Qualcomm, the maker of all things Snapdragon and 4G/5G modems, as well as Broadcom, a supplier of Wi-fi and other connectivity chips, will also have to deal with the administration's thinly veiled restrictions for doing business with precisely Huawei.
Intel is in the mix, too, reports Bloomberg, just when Huawei laptops started getting glowing tech reviews for their design, battery longevity and value-for-money configurations. Infineon, the German modem maker that Intel bought in 2011, has also received marching orders to cut supply to Huawei effective immediately.

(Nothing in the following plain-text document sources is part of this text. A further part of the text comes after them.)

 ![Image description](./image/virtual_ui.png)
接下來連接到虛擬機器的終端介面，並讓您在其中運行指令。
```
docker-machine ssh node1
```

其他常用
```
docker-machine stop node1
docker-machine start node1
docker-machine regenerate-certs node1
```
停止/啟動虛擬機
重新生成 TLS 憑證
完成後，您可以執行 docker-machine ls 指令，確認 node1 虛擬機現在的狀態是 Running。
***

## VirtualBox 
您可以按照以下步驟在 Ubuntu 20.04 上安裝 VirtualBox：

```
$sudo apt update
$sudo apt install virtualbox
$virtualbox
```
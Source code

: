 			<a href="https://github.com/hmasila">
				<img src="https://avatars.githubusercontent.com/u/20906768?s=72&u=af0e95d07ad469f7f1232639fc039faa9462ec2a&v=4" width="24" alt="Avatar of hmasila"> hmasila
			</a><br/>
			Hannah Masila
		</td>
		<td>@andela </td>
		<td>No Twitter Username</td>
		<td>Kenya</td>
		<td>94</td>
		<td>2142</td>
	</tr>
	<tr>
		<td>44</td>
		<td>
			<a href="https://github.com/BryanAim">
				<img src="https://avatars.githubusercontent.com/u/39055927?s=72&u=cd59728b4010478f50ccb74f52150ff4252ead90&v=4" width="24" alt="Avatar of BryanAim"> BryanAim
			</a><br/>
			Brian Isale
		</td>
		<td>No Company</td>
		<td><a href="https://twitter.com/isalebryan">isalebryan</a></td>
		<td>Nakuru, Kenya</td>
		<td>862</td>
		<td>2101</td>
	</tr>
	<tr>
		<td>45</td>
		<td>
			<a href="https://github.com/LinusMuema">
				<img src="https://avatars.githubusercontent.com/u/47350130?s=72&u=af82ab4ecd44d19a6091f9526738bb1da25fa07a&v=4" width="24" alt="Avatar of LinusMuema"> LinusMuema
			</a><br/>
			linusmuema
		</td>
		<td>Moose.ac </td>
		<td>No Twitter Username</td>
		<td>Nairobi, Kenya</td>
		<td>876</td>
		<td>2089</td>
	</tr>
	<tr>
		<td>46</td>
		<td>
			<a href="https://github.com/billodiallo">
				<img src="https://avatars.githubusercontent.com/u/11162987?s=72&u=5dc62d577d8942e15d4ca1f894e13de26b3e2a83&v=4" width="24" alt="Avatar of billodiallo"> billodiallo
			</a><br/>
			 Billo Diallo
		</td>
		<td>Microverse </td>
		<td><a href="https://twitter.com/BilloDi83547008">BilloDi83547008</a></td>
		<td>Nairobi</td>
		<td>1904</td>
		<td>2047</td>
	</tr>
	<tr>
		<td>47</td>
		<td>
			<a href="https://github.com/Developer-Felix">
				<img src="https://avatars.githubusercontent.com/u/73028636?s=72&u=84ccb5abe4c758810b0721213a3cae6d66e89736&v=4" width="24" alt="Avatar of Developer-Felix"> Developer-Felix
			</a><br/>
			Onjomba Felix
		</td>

Needless to say, Huawei makes its own mobile processors and has a 5G connectivity modem already in retail devices, so it wouldn't be as worried about US chip makers shunning its business. Moreover, it has apparently anticipated the chip ban and stockpiled a three-month supply, but Google's move is potentially much more devastating as it will be hard to find a replacement.
Not of the Android system per se, as Huawei has been working on an alternative for a while now, but for the apps it launches. On the plus side, excellent phones like the P30 Pro may become much cheaper now. Morbid humor, but Google isn't cutting Huawei off completely until Android Q rolls in. That is a few short months from now, though, so it will be interesting to follow China's reaction to this hostile US attitude and Huawei's ban as a collateral damage in the larger trade war between the two nations.